Scuola di Lingua Giapponese ISI [Ufficiale]
Yuki Hatakeyama

Pur insegnando il giapponese, mi capita spesso di imparare io stesso cose nuove sulle culture e le tradizioni di vari paesi

Vi sono studenti provenienti da vari paesi e numerosi docenti, e si può imparare osservando le lezioni. Inoltre, sono disponibili molte informazioni utili per l’orientamento scolastico.

Mi racconti cosa l’ha spinta a diventare insegnante di giapponese e cosa l’ha spinta a lavorare in una scuola di giapponese.

Tutto è iniziato quando ho conosciuto all’università uno studente straniero che era molto interessato alla cultura giapponese e ho scoperto quanto fosse piacevole insegnargli cose sul nostro Paese.

Quali sono il fascino e le soddisfazioni del lavorare in una scuola di lingua giapponese?

Poiché ricopro un ruolo di insegnante e di supporto, ricevo spesso ringraziamenti dalle persone e trovo questo lavoro molto gratificante.

Quali sono i momenti in cui prova gioia nell’insegnare il giapponese o in cui lo trova divertente?

Le parole e le regole grammaticali che noi usiamo abitualmente senza pensarci possono risultare strane o difficili per gli studenti; questo mi offre l’occasione di comprendere meglio il mio stesso modo di esprimermi e, allo stesso tempo, mi permette di provare ogni giorno la gioia di vedere migliorare il giapponese dei miei allievi.

Ci racconti qualche episodio che le è rimasto impresso con gli studenti?

Quando, mentre insegnavo al livello principiante, ho incontrato di nuovo a scuola uno studente che era passato a un’altra classe.
Mi ha rivolto la parola in giapponese, e i progressi che aveva fatto nella lingua, insieme al suo sorriso, mi hanno davvero colpito.

Cosa ritiene più importante nelle sue lezioni?

Mi chiedo: se fossi uno studente, quali lezioni mi sembrerebbero più chiare, quali argomenti mi interesserebbero e quale struttura mi aiuterebbe a rimanere concentrato.
Non mi concentro su ciò che vorrei fare o insegnare io, ma rifletto su cosa sia meglio fare e quali attività introdurre affinché gli studenti stessi possano sentire di aver acquisito nuove competenze.

Che atmosfera si respira nella tua classe o sul tuo posto di lavoro?

Le classi sono multinazionali: una è tranquilla, l’altra è vivace.

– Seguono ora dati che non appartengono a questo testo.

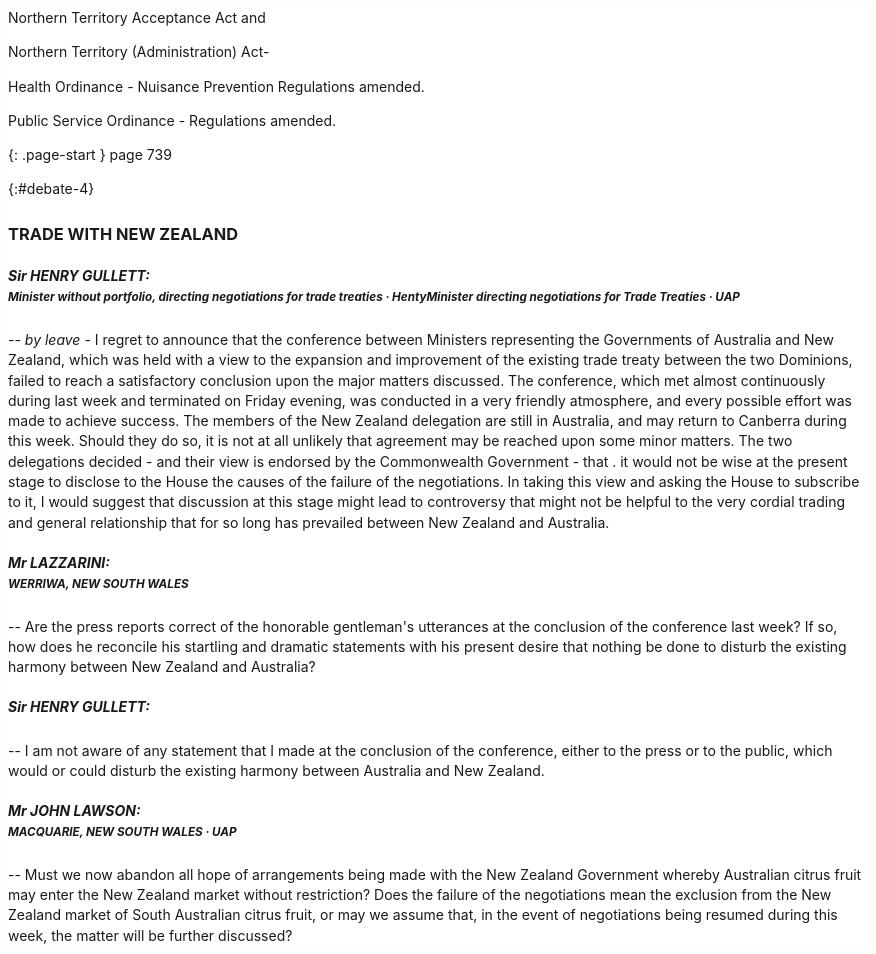 Northern Territory Acceptance Act and 

Northern Territory (Administration) Act- 

Health Ordinance - Nuisance Prevention Regulations amended. 

Public Service Ordinance - Regulations amended. 

{: .page-start }
page 739

{:#debate-4}
### TRADE WITH NEW ZEALAND

##### Sir HENRY GULLETT:<br><small class="text-muted">Minister without portfolio, directing negotiations for trade treaties &middot; HentyMinister directing negotiations for Trade Treaties &middot; UAP</small>

--  *by leave*  - I regret to announce that the conference between Ministers representing the Governments of Australia and New Zealand, which was held with a view to the expansion and improvement of the existing trade treaty between the two Dominions, failed to reach a satisfactory conclusion upon the major matters discussed. The conference, which met almost continuously during last week and terminated on Friday evening, was conducted in a very friendly atmosphere, and every possible effort was made to achieve success. The members of the New Zealand delegation are still in Australia, and may return to Canberra during this week. Should they do so, it is not at all unlikely that agreement may be reached upon some minor matters. The two delegations decided - and their view is endorsed by the Commonwealth Government - that . it would not be wise at the present stage to disclose to the House the causes of the failure of the negotiations. In taking this view and asking the House to subscribe to it, I would suggest that discussion at this stage might lead to controversy that might not be helpful to the very cordial trading and general relationship that for so long has prevailed between New Zealand and Australia. 

##### Mr LAZZARINI:<br><small class="text-muted">WERRIWA, NEW SOUTH WALES</small>

-- Are the press reports correct of the honorable gentleman's utterances at the conclusion of the conference last week? If so, how does he reconcile his startling and dramatic statements with his present desire that nothing be done to disturb the existing harmony between New Zealand and Australia? 

##### Sir HENRY GULLETT:

-- I am not aware of any statement that I made at the conclusion of the conference, either to the press or to the public, which would or could disturb the existing harmony between Australia and New Zealand. 

##### Mr JOHN LAWSON:<br><small class="text-muted">MACQUARIE, NEW SOUTH WALES &middot; UAP</small>

-- Must we now abandon all hope of arrangements being made with the New Zealand Government whereby Australian citrus fruit may enter the New Zealand market without restriction? Does the failure of the negotiations  mean the exclusion from the New Zealand market of South Australian citrus fruit, or may we assume that, in the event of negotiations being resumed during this week, the matter will be further discussed? 
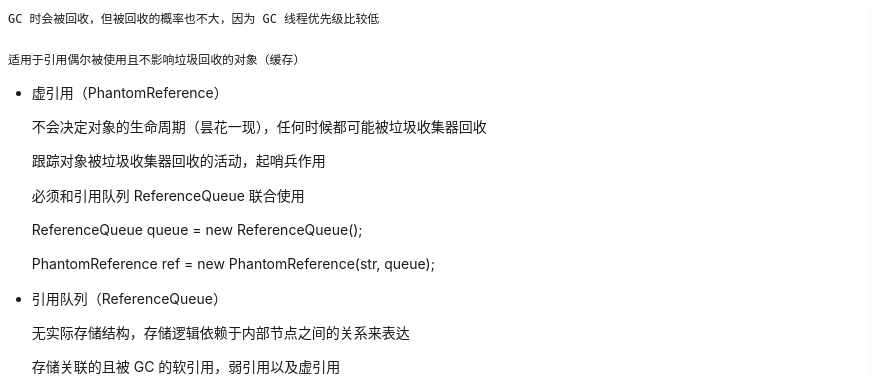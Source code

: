     GC 时会被回收，但被回收的概率也不大，因为 GC 线程优先级比较低

    适用于引用偶尔被使用且不影响垃圾回收的对象（缓存）

  * 虚引用（PhantomReference）

    不会决定对象的生命周期（昙花一现），任何时候都可能被垃圾收集器回收

    跟踪对象被垃圾收集器回收的活动，起哨兵作用

    必须和引用队列 ReferenceQueue 联合使用

    ReferenceQueue queue = new ReferenceQueue();

    PhantomReference ref = new PhantomReference(str, queue);

  * 引用队列（ReferenceQueue）

    无实际存储结构，存储逻辑依赖于内部节点之间的关系来表达

    存储关联的且被 GC 的软引用，弱引用以及虚引用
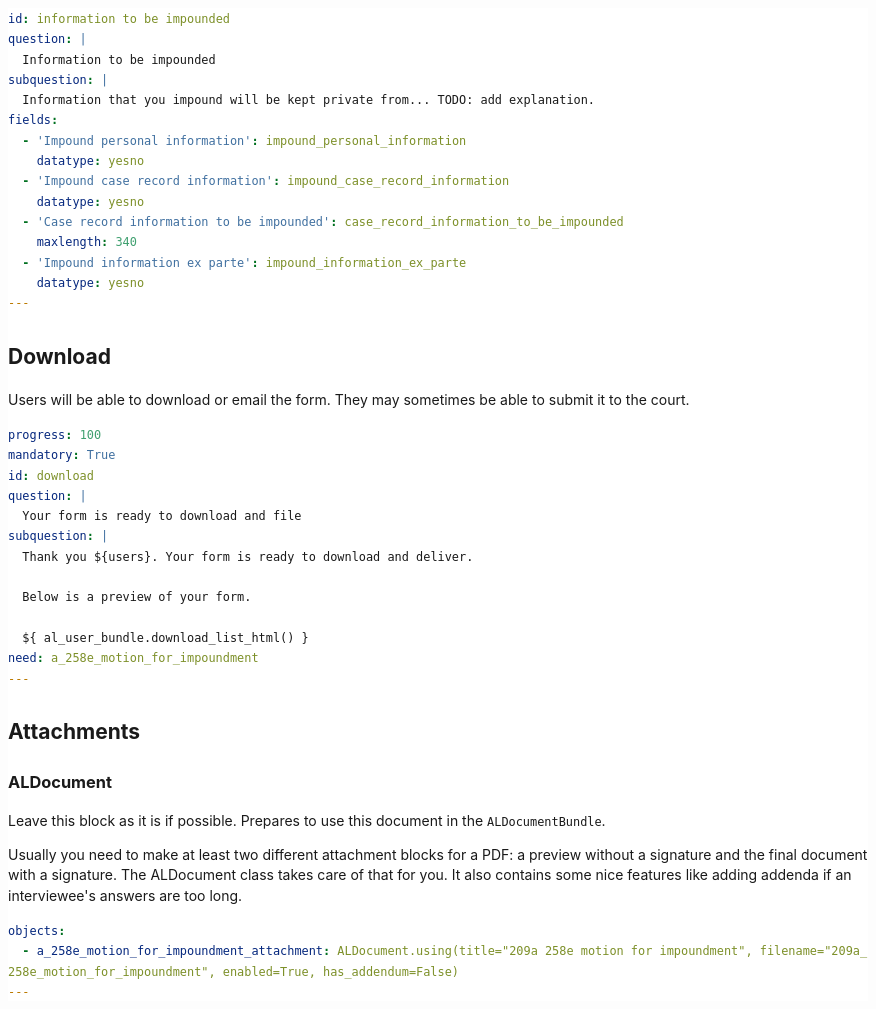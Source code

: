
 ```yml
id: information to be impounded
question: |
  Information to be impounded
subquestion: |
  Information that you impound will be kept private from... TODO: add explanation.
fields:
  - 'Impound personal information': impound_personal_information
    datatype: yesno
  - 'Impound case record information': impound_case_record_information
    datatype: yesno
  - 'Case record information to be impounded': case_record_information_to_be_impounded
    maxlength: 340
  - 'Impound information ex parte': impound_information_ex_parte
    datatype: yesno
---
```

## Download
Users will be able to download or email the form. They may sometimes be able to submit it to the court.

```yml
progress: 100
mandatory: True
id: download
question: |
  Your form is ready to download and file
subquestion: |
  Thank you ${users}. Your form is ready to download and deliver.
  
  Below is a preview of your form.
  
  ${ al_user_bundle.download_list_html() }
need: a_258e_motion_for_impoundment
---
```

## Attachments

### ALDocument

Leave this block as it is if possible. Prepares to use this document in the `ALDocumentBundle`.

Usually you need to make at least two different attachment blocks for a PDF: a preview without a signature and the final document with a signature. 
The ALDocument class takes care of that for you. It also contains some nice features like adding addenda if
an interviewee's answers are too long.

```yml
objects:
  - a_258e_motion_for_impoundment_attachment: ALDocument.using(title="209a 258e motion for impoundment", filename="209a_258e_motion_for_impoundment", enabled=True, has_addendum=False)
---
```
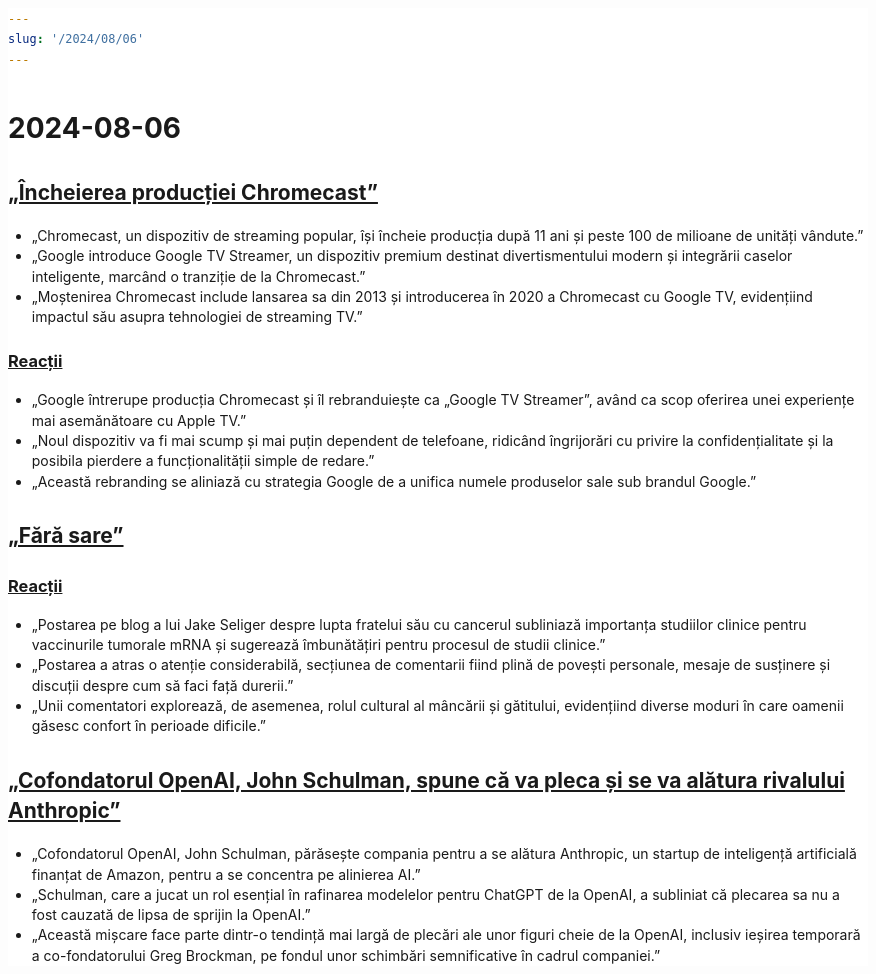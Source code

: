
 ```yaml
---
slug: '/2024/08/06'
---
```


# 2024-08-06

## [„Încheierea producției Chromecast”](https://blog.google/products/google-nest/chromecast-history/)

- „Chromecast, un dispozitiv de streaming popular, își încheie producția după 11 ani și peste 100 de milioane de unități vândute.”
- „Google introduce Google TV Streamer, un dispozitiv premium destinat divertismentului modern și integrării caselor inteligente, marcând o tranziție de la Chromecast.”
- „Moștenirea Chromecast include lansarea sa din 2013 și introducerea în 2020 a Chromecast cu Google TV, evidențiind impactul său asupra tehnologiei de streaming TV.”

### [Reacții](https://news.ycombinator.com/item?id=41171060)

- „Google întrerupe producția Chromecast și îl rebranduiește ca „Google TV Streamer”, având ca scop oferirea unei experiențe mai asemănătoare cu Apple TV.”
- „Noul dispozitiv va fi mai scump și mai puțin dependent de telefoane, ridicând îngrijorări cu privire la confidențialitate și la posibila pierdere a funcționalității simple de redare.”
- „Această rebranding se aliniază cu strategia Google de a unifica numele produselor sale sub brandul Google.”

## [„Fără sare”](https://jakeseliger.com/2024/08/05/no-salt/)

### [Reacții](https://news.ycombinator.com/item?id=41167467)

- „Postarea pe blog a lui Jake Seliger despre lupta fratelui său cu cancerul subliniază importanța studiilor clinice pentru vaccinurile tumorale mRNA și sugerează îmbunătățiri pentru procesul de studii clinice.”
- „Postarea a atras o atenție considerabilă, secțiunea de comentarii fiind plină de povești personale, mesaje de susținere și discuții despre cum să faci față durerii.”
- „Unii comentatori explorează, de asemenea, rolul cultural al mâncării și gătitului, evidențiind diverse moduri în care oamenii găsesc confort în perioade dificile.”

## [„Cofondatorul OpenAI, John Schulman, spune că va pleca și se va alătura rivalului Anthropic”](https://www.cnbc.com/2024/08/06/openai-co-founder-john-schulman-says-he-will-join-rival-anthropic.html)

- „Cofondatorul OpenAI, John Schulman, părăsește compania pentru a se alătura Anthropic, un startup de inteligență artificială finanțat de Amazon, pentru a se concentra pe alinierea AI.”
- „Schulman, care a jucat un rol esențial în rafinarea modelelor pentru ChatGPT de la OpenAI, a subliniat că plecarea sa nu a fost cauzată de lipsa de sprijin la OpenAI.”
- „Această mișcare face parte dintr-o tendință mai largă de plecări ale unor figuri cheie de la OpenAI, inclusiv ieșirea temporară a co-fondatorului Greg Brockman, pe fondul unor schimbări semnificative în cadrul companiei.”
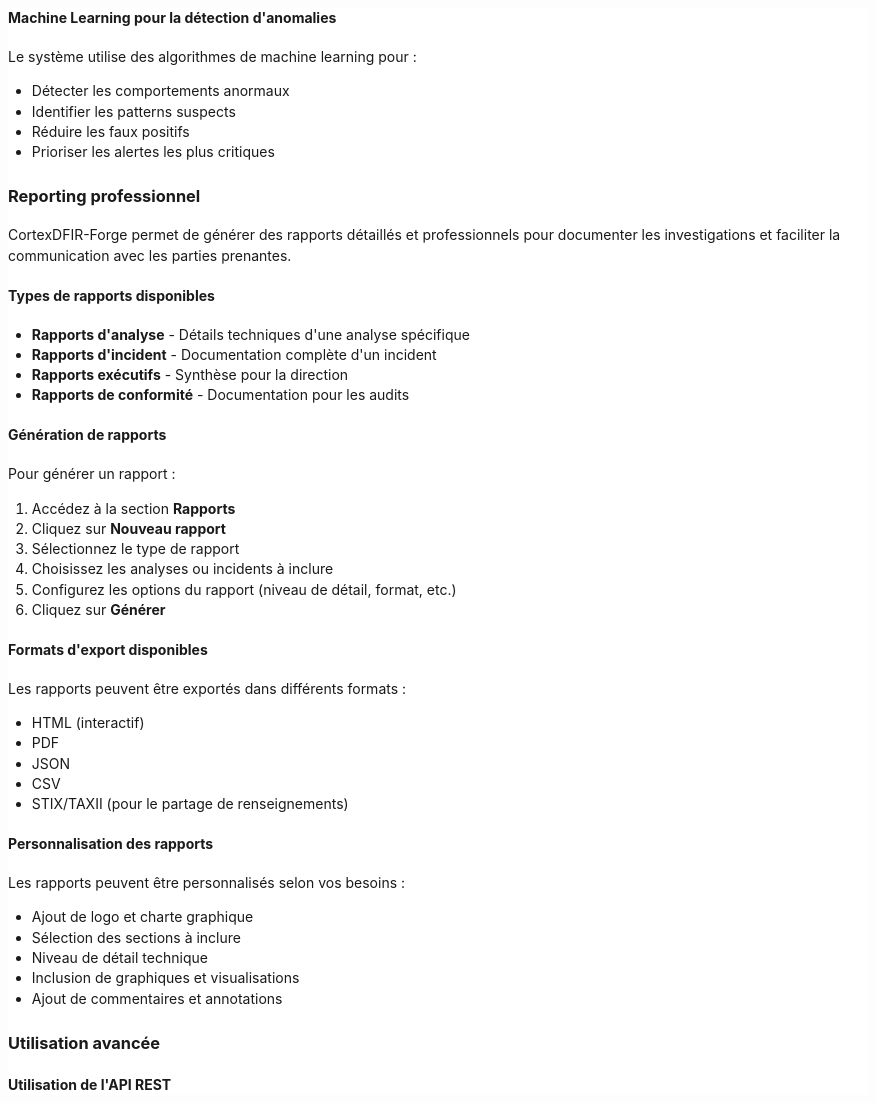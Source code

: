 #### Machine Learning pour la détection d'anomalies

Le système utilise des algorithmes de machine learning pour :

- Détecter les comportements anormaux
- Identifier les patterns suspects
- Réduire les faux positifs
- Prioriser les alertes les plus critiques

### Reporting professionnel

CortexDFIR-Forge permet de générer des rapports détaillés et professionnels pour documenter les investigations et faciliter la communication avec les parties prenantes.

#### Types de rapports disponibles

- **Rapports d'analyse** - Détails techniques d'une analyse spécifique
- **Rapports d'incident** - Documentation complète d'un incident
- **Rapports exécutifs** - Synthèse pour la direction
- **Rapports de conformité** - Documentation pour les audits

#### Génération de rapports

Pour générer un rapport :

1. Accédez à la section **Rapports**
2. Cliquez sur **Nouveau rapport**
3. Sélectionnez le type de rapport
4. Choisissez les analyses ou incidents à inclure
5. Configurez les options du rapport (niveau de détail, format, etc.)
6. Cliquez sur **Générer**

#### Formats d'export disponibles

Les rapports peuvent être exportés dans différents formats :

- HTML (interactif)
- PDF
- JSON
- CSV
- STIX/TAXII (pour le partage de renseignements)

#### Personnalisation des rapports

Les rapports peuvent être personnalisés selon vos besoins :

- Ajout de logo et charte graphique
- Sélection des sections à inclure
- Niveau de détail technique
- Inclusion de graphiques et visualisations
- Ajout de commentaires et annotations

### Utilisation avancée

#### Utilisation de l'API REST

Sul posto di lavoro ci sono solo ottimi insegnanti, non mi sento mai a disagio ed è facile chiedere chiarimenti su ciò che non capisco.

Potrebbe lasciare un messaggio agli studenti che stanno per venire a studiare in Giappone?

Penso che sia meraviglioso poter affrontare la sfida di venire all’estero per studiare.
Ritengo che il giapponese sia una lingua difficile, ma allo stesso tempo molto profonda e interessante. Vorrei che imparaste non solo la lingua, ma anche i vari aspetti della cultura giapponese.
Vi do il mio più caloroso benvenuto.